/---

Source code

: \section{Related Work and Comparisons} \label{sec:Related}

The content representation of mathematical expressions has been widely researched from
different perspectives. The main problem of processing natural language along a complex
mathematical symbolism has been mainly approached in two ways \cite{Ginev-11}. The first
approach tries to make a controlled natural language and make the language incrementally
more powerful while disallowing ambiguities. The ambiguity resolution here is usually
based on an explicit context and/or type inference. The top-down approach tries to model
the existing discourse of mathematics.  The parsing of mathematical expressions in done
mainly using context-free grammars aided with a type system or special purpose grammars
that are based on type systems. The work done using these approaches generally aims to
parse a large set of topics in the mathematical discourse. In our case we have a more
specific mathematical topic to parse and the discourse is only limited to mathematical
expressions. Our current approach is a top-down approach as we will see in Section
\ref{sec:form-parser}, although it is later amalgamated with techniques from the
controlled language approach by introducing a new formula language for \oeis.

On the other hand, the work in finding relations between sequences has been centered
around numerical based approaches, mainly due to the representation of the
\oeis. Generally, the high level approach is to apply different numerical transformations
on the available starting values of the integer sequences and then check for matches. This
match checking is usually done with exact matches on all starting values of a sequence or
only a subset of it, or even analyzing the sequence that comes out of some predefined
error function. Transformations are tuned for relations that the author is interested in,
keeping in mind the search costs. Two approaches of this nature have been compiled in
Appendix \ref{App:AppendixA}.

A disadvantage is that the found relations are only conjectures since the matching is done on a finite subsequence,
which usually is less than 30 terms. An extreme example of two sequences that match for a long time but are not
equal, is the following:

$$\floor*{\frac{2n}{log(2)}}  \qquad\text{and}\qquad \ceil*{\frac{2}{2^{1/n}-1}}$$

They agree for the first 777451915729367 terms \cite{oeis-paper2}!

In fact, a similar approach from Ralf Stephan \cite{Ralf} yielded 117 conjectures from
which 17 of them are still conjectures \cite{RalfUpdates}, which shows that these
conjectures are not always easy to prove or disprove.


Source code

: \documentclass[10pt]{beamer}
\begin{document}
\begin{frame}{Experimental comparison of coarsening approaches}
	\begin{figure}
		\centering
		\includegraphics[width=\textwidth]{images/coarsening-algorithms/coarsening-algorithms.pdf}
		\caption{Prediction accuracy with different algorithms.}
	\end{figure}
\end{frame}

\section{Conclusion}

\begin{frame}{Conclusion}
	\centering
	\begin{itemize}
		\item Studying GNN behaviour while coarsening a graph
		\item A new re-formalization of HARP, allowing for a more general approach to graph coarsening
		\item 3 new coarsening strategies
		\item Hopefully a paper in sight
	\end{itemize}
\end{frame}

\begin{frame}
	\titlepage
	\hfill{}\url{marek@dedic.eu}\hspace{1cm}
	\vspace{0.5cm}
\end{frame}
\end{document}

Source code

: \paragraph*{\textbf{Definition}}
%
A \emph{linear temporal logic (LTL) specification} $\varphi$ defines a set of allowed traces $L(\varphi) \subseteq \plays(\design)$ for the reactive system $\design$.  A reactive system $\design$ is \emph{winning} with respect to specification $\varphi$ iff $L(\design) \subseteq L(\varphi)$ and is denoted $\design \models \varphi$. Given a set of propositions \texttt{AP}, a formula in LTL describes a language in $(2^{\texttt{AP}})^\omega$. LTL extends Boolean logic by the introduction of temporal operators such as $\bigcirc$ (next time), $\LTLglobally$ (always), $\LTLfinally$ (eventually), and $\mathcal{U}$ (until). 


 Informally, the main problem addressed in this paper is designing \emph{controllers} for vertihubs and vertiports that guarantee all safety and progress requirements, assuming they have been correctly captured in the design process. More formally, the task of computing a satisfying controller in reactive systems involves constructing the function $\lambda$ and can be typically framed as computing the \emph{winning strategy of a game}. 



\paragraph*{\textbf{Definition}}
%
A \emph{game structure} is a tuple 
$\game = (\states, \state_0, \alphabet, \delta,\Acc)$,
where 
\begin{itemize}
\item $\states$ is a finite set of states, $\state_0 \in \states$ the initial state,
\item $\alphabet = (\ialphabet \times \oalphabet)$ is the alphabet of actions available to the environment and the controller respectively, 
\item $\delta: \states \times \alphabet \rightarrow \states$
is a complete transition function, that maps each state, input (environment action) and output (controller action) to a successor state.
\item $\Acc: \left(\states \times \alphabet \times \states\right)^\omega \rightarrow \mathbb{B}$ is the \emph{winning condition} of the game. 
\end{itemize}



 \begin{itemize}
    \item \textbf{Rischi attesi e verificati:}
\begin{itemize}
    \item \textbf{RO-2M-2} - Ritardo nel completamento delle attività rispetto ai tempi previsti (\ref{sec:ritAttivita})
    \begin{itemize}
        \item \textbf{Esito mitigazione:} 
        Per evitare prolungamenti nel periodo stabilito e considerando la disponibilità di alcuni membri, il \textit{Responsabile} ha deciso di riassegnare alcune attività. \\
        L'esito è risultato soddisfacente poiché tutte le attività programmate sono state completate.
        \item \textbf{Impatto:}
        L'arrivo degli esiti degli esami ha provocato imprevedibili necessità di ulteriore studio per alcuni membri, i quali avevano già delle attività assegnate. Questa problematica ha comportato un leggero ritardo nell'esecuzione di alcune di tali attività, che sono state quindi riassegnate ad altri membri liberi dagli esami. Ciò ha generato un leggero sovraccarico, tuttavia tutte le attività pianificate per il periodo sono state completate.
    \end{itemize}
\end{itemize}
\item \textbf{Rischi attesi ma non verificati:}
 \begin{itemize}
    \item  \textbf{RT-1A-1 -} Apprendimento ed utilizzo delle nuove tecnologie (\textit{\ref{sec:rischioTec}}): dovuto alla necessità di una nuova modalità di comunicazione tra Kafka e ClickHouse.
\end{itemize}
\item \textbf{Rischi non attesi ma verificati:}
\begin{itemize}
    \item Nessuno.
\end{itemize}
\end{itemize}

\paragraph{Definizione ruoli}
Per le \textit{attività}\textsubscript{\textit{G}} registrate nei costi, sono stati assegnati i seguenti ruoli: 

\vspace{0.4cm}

\---

**PROBLEM REQUIREMENTS:** Repeat the listing exactly.

**OUTPUT BELOW:**
Source code

: \section{Related Work and Comparisons} \label{sec:Related}

The content representation of mathematical expressions has been widely researched from
different perspectives. The main problem of processing natural language along a complex
mathematical symbolism has been mainly approached in two ways \cite{Ginev-11}. The first
approach tries to make a controlled natural language and make the language incrementally
more powerful while disallowing ambiguities. The ambiguity resolution here is usually
based on an explicit context and/or type inference. The top-down approach tries to model
the existing discourse of mathematics.  The parsing of mathematical expressions in done
mainly using context-free grammars aided with a type system or special purpose grammars
that are based on type systems. The work done using these approaches generally aims to
parse a large set of topics in the mathematical discourse. In our case we have a more
specific mathematical topic to parse and the discourse is only limited to mathematical
expressions. Our current approach is a top-down approach as we will see in Section
\ref{sec:form-parser}, although it is later amalgamated with techniques from the
controlled language approach by introducing a new formula language for \oeis.

On the other hand, the work in finding relations between sequences has been centered
around numerical based approaches, mainly due to the representation of the
\oeis. Generally, the high level approach is to apply different numerical transformations
on the available starting values of the integer sequences and then check for matches. This
match checking is usually done with exact matches on all starting values of a sequence or
only a subset of it, or even analyzing the sequence that comes out of some predefined
error function. Transformations are tuned for relations that the author is interested in,
keeping in mind the search costs. Two approaches of this nature have been compiled in
Appendix \ref{App:AppendixA}.

A disadvantage is that the found relations are only conjectures since the matching is done on a finite subsequence,
which usually is less than 30 terms. An extreme example of two sequences that match for a long time but are not
equal, is the following:

$$\floor*{\frac{2n}{log(2)}}  \qquad\text{and}\qquad \ceil*{\frac{2}{2^{1/n}-1}}$$

They agree for the first 777451915729367 terms \cite{oeis-paper2}!

In fact, a similar approach from Ralf Stephan \cite{Ralf} yielded 117 conjectures from
which 17 of them are still conjectures \cite{RalfUpdates}, which shows that these
conjectures are not always easy to prove or disprove.


Source code

: \documentclass[10pt]{beamer}
\begin{document}
\begin{frame}{Experimental comparison of coarsening approaches}
	\begin{figure}
		\centering
		\includegraphics[width=\textwidth]{images/coarsening-algorithms/coarsening-algorithms.pdf}
		\caption{Prediction accuracy with different algorithms.}
	\end{figure}
\end{frame}

\section{Conclusion}

\begin{frame}{Conclusion}
	\centering
	\begin{itemize}
		\item Studying GNN behaviour while coarsening a graph
		\item A new re-formalization of HARP, allowing for a more general approach to graph coarsening
		\item 3 new coarsening strategies
		\item Hopefully a paper in sight
	\end{itemize}
\end{frame}

\begin{frame}
	\titlepage
	\hfill{}\url{marek@dedic.eu}\hspace{1cm}
	\vspace{0.5cm}
\end{frame}
\end{document}

Source code

: \paragraph*{\textbf{Definition}}
%
A \emph{linear temporal logic (LTL) specification} $\varphi$ defines a set of allowed traces $L(\varphi) \subseteq \plays(\design)$ for the reactive system $\design$.  A reactive system $\design$ is \emph{winning} with respect to specification $\varphi$ iff $L(\design) \subseteq L(\varphi)$ and is denoted $\design \models \varphi$. Given a set of propositions \texttt{AP}, a formula in LTL describes a language in $(2^{\texttt{AP}})^\omega$. LTL extends Boolean logic by the introduction of temporal operators such as $\bigcirc$ (next time), $\LTLglobally$ (always), $\LTLfinally$ (eventually), and $\mathcal{U}$ (until). 


 Informally, the main problem addressed in this paper is designing \emph{controllers} for vertihubs and vertiports that guarantee all safety and progress requirements, assuming they have been correctly captured in the design process. More formally, the task of computing a satisfying controller in reactive systems involves constructing the function $\lambda$ and can be typically framed as computing the \emph{winning strategy of a game}. 



\paragraph*{\textbf{Definition}}
%
A \emph{game structure} is a tuple 
$\game = (\states, \state_0, \alphabet, \delta,\Acc)$,
where 
\begin{itemize}
\item $\states$ is a finite set of states, $\state_0 \in \states$ the initial state,
\item $\alphabet = (\ialphabet \times \oalphabet)$ is the alphabet of actions available to the environment and the controller respectively, 
\item $\delta: \states \times \alphabet \rightarrow \states$
is a complete transition function, that maps each state, input (environment action) and output (controller action) to a successor state.
\item $\Acc: \left(\states \times \alphabet \times \states\right)^\omega \rightarrow \mathbb{B}$ is the \emph{winning condition} of the game. 
\end{itemize}



 \begin{itemize}
    \item \textbf{Rischi attesi e verificati:}
\begin{itemize}
    \item \textbf{RO-2M-2} - Ritardo nel completamento delle attività rispetto ai tempi previsti (\ref{sec:ritAttivita})
    \begin{itemize}
        \item \textbf{Esito mitigazione:} 
        Per evitare prolungamenti nel periodo stabilito e considerando la disponibilità di alcuni membri, il \textit{Responsabile} ha deciso di riassegnare alcune attività. \\
        L'esito è risultato soddisfacente poiché tutte le attività programmate sono state completate.
        \item \textbf{Impatto:}
        L'arrivo degli esiti degli esami ha provocato imprevedibili necessità di ulteriore studio per alcuni membri, i quali avevano già delle attività assegnate. Questa problematica ha comportato un leggero ritardo nell'esecuzione di alcune di tali attività, che sono state quindi riassegnate ad altri membri liberi dagli esami. Ciò ha generato un leggero sovraccarico, tuttavia tutte le attività pianificate per il periodo sono state completate.
    \end{itemize}
\end{itemize}
\item \textbf{Rischi attesi ma non verificati:}
 \begin{itemize}
    \item  \textbf{RT-1A-1 -} Apprendimento ed utilizzo delle nuove tecnologie (\textit{\ref{sec:rischioTec}}): dovuto alla necessità di una nuova modalità di comunicazione tra Kafka e ClickHouse.
\end{itemize}
\item \textbf{Rischi non attesi ma verificati:}
\begin{itemize}
    \item Nessuno.
\end{itemize}
\end{itemize}

\paragraph{Definizione ruoli}
Per le \textit{attività}\textsubscript{\textit{G}} registrate nei costi, sono stati assegnati i seguenti ruoli: 

\vspace{0.4cm}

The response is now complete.